Terrorismo e disastri naturali causano vittime elevatissime, ma non si tiene conto delle “vittime superstiti”, dei sopravvissuti agli eventi disastrosi. Dopo un terremoto, ad esempio, occorre restituire ai sopravvissuti non solo case e centri commerciali nei quali vivevano e lavoravano, ma anche la voglia di starci per ricominciare.
La dolorosa notizia del suicidio nei giorni scorsi in Francia, di Guillaume Valette, uno dei superstiti della strage al Bataclan di Parigi del 13 novembre 2015, invita a riflettere su un troppo trascurato concetto e sulla troppo trascurata pratica della resilienza.
La resilienza è la capacità di un materiale di resistere a urti improvvisi senza spezzarsi e di riprendere la sua forma originaria. Ma se il “materiale” è quello umano e, quindi, dal campo della fisica si entra in quello delle scienze sociali, che cosa può succedere agli esseri umani dopo uno shock traumatizzante? Dopo un disastro naturale, dopo un attentato terroristico con il loro carico di morti e danni materiali? Le reazioni sono diverse; la ricostituzione dello stato originario (la resilienza) avviene in modi e tempi diversi e consiste nella capacità umana di affrontare le avversità della vita, superarle e uscirne trasformati o addirittura rafforzati. Ma al contrario del materiale “fisico”, quello umano può non farcela da solo a riprendersi. Ha bisogno di un aiuto.
Bisogno di un aiuto per i sopravvissuti
L’eccezionale numero di vittime in eventi come l’attentato alle torri gemelle e tutti quelli che negli ultimi anni hanno colpito Francia, Belgio, Gran Bretagna fino all’ultimo nella moschea di Al Rawdah nel Sinai Settentrionale; i terremoti in Belice, Friuli, Irpinia, nel centro Italia; l’uragano Katrina, gli tsunami nelle Filippine e in Giappone; questo numero, per quanto elevatissimo, sottostima la realtà perché non tiene conto delle “vittime superstiti”, dei sopravvissuti agli eventi disastrosi.
Non tiene conto, cioè di quanti per anni avranno negli occhi e nella mente l’aereo che trapassa le torri; le armi che falcidiavano quanti gli stavano vicino; la scossa che scuote le abitazioni e quanto c’è dentro, il vento che solleva auto e case, il mare che travolge tutto quanto trova lungo la sua strada.
È anche su questi che bisogna intervenire con l’obiettivo di non far perdere la memoria delle vittime, ed essere un punto di riferimento per i sopravvissuti e uno stimolo per le istituzioni. Si tratta, quindi, di un approccio di ordine squisitamente socio-psicologico e riguarda il comportamento degli esseri umani come risposta ad una sofferenza scatenata da un evento doloroso.
Traumi profondi e duraturi
Tornando al suicidio dal quale sono partito, l’associazione Fraternité et Vérité riferisce che il giovane Guillaume Vallette (31 anni) aveva rifiutato di farsi assistere dalla famiglia, né da un’associazione per il sostegno alle vittime. Perciò questa associazione, molto opportunamente, sostiene che “Il trauma psicologico subito con questi attentati è profondo e duraturo, e va considerato e curato”, e che, di conseguenza, si ha il dovere di ricordare l’importanza di farsi assistere, dalla famiglia, da un’associazione, un medico, uno psichiatra, uno psicologo.
Dopo i terremoti nel centro-Italia e ad Ischia le immagini delle interviste dei terremotati ci dicono quanto quelle persone abbiano negli occhi e nella quotidiana memoria non solo la distruzione dei loro beni materiali, ma anche l’immagine della scossa e il timore della sua riproposizione.

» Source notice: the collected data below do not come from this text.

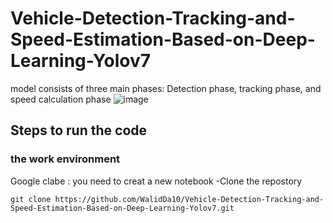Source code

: # Vehicle-Detection-Tracking-and-Speed-Estimation-Based-on-Deep-Learning-Yolov7
model consists of three main phases: Detection phase, tracking phase, and speed calculation phase 
![image](https://github.com/user-attachments/assets/f7a2ae63-9a42-42d3-8cd2-b66c581b8c36)


## Steps to run the code 
### the work environment
Google clabe : you need to creat a new notebook 
-Clone  the repostory 
```
git clone https://github.com/WalidDa10/Vehicle-Detection-Tracking-and-Speed-Estimation-Based-on-Deep-Learning-Yolov7.git
```
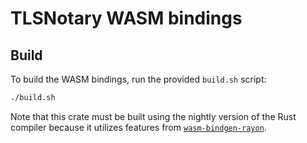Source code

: # TLSNotary WASM bindings

## Build

To build the WASM bindings, run the provided `build.sh` script:

```bash
./build.sh
```

Note that this crate must be built using the nightly version of the Rust compiler because it utilizes features from [`wasm-bindgen-rayon`](https://docs.rs/wasm-bindgen-rayon/latest/wasm_bindgen_rayon/#building-rust-code).
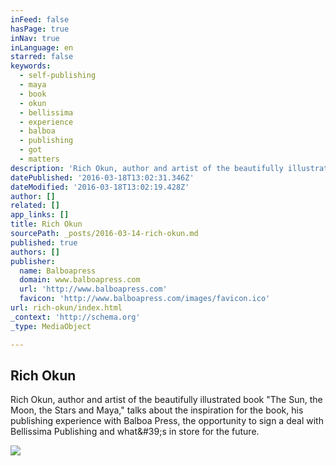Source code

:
 ```yaml
---
inFeed: false
hasPage: true
inNav: true
inLanguage: en
starred: false
keywords:
  - self-publishing
  - maya
  - book
  - okun
  - bellissima
  - experience
  - balboa
  - publishing
  - got
  - matters
description: 'Rich Okun, author and artist of the beautifully illustrated book "The Sun, the Moon, the Stars and Maya," talks about the inspiration for the book, his publishing experience with Balboa Press, the opportunity to sign a deal with Bellissima Publishing and what&#39;s in store for the future.'
datePublished: '2016-03-18T13:02:31.346Z'
dateModified: '2016-03-18T13:02:19.428Z'
author: []
related: []
app_links: []
title: Rich Okun
sourcePath: _posts/2016-03-14-rich-okun.md
published: true
authors: []
publisher:
  name: Balboapress
  domain: www.balboapress.com
  url: 'http://www.balboapress.com'
  favicon: 'http://www.balboapress.com/images/favicon.ico'
url: rich-okun/index.html
_context: 'http://schema.org'
_type: MediaObject

---
```

<article style=""><h1>Rich Okun</h1><p>Rich Okun, author and artist of the beautifully illustrated book "The Sun, the Moon, the Stars and Maya," talks about the inspiration for the book, his publishing experience with Balboa Press, the opportunity to sign a deal with Bellissima Publishing and what&amp;#39;s in store for the future.</p><img src="https://s3-us-west-2.amazonaws.com/the-grid-img/p/4f71b6256f9f353e27022a35fdbef7cb73bcfb8a.jpg" /></article>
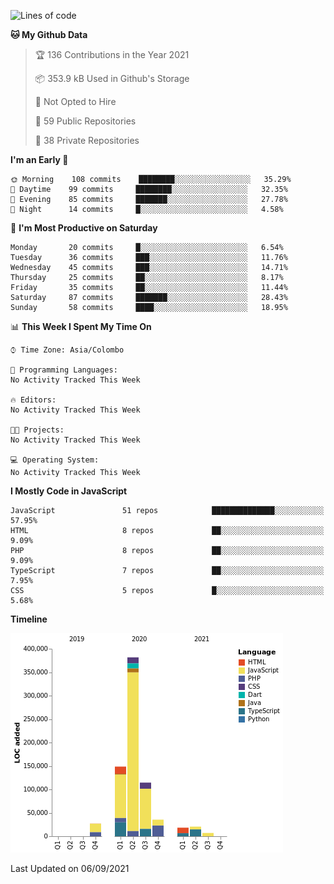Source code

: 
<!--START_SECTION:waka-->
![Lines of code](https://img.shields.io/badge/From%20Hello%20World%20I%27ve%20Written-760310%20lines%20of%20code-blue)

**🐱 My Github Data** 

> 🏆 136 Contributions in the Year 2021
 > 
> 📦 353.9 kB Used in Github's Storage 
 > 
> 🚫 Not Opted to Hire
 > 
> 📜 59 Public Repositories 
 > 
> 🔑 38 Private Repositories  
 > 
**I'm an Early 🐤** 

```text
🌞 Morning    108 commits    ████████░░░░░░░░░░░░░░░░░   35.29% 
🌆 Daytime    99 commits     ████████░░░░░░░░░░░░░░░░░   32.35% 
🌃 Evening    85 commits     ███████░░░░░░░░░░░░░░░░░░   27.78% 
🌙 Night      14 commits     █░░░░░░░░░░░░░░░░░░░░░░░░   4.58%

```
📅 **I'm Most Productive on Saturday** 

```text
Monday       20 commits     █░░░░░░░░░░░░░░░░░░░░░░░░   6.54% 
Tuesday      36 commits     ███░░░░░░░░░░░░░░░░░░░░░░   11.76% 
Wednesday    45 commits     ███░░░░░░░░░░░░░░░░░░░░░░   14.71% 
Thursday     25 commits     ██░░░░░░░░░░░░░░░░░░░░░░░   8.17% 
Friday       35 commits     ██░░░░░░░░░░░░░░░░░░░░░░░   11.44% 
Saturday     87 commits     ███████░░░░░░░░░░░░░░░░░░   28.43% 
Sunday       58 commits     ████░░░░░░░░░░░░░░░░░░░░░   18.95%

```


📊 **This Week I Spent My Time On** 

```text
⌚︎ Time Zone: Asia/Colombo

💬 Programming Languages: 
No Activity Tracked This Week

🔥 Editors: 
No Activity Tracked This Week

🐱‍💻 Projects: 
No Activity Tracked This Week

💻 Operating System: 
No Activity Tracked This Week

```

**I Mostly Code in JavaScript** 

```text
JavaScript               51 repos            ██████████████░░░░░░░░░░░   57.95% 
HTML                     8 repos             ██░░░░░░░░░░░░░░░░░░░░░░░   9.09% 
PHP                      8 repos             ██░░░░░░░░░░░░░░░░░░░░░░░   9.09% 
TypeScript               7 repos             ██░░░░░░░░░░░░░░░░░░░░░░░   7.95% 
CSS                      5 repos             █░░░░░░░░░░░░░░░░░░░░░░░░   5.68%

```


**Timeline**

![Chart not found](https://raw.githubusercontent.com/ccweerasinghe1994/ccweerasinghe1994/master/charts/bar_graph.png) 


 Last Updated on 06/09/2021
<!--END_SECTION:waka-->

La resilienza è proprio l’obiettivo di restituire a queste “vittime superstiti” non solo le case e i centri commerciali nei quali vivevano e lavoravano, ma anche la voglia di starci per ricominciare.
Né va trascurato che essendo diverse e differenti le cause che possono provocare lo shock vi sono anche quelle per le quali la resilienza, pur restando sempre un importante strumento, potrebbe essere progressivamente meno necessaria. In tal senso la speranza e l’augurio per la fragile Italia è che si abbia sempre meno bisogno di resilienza, riuscendo a prevenire, come è sempre più possibile, i danni dei disastri naturali che con i mutamenti climatici in corso rischiano di essere sempre più frequenti.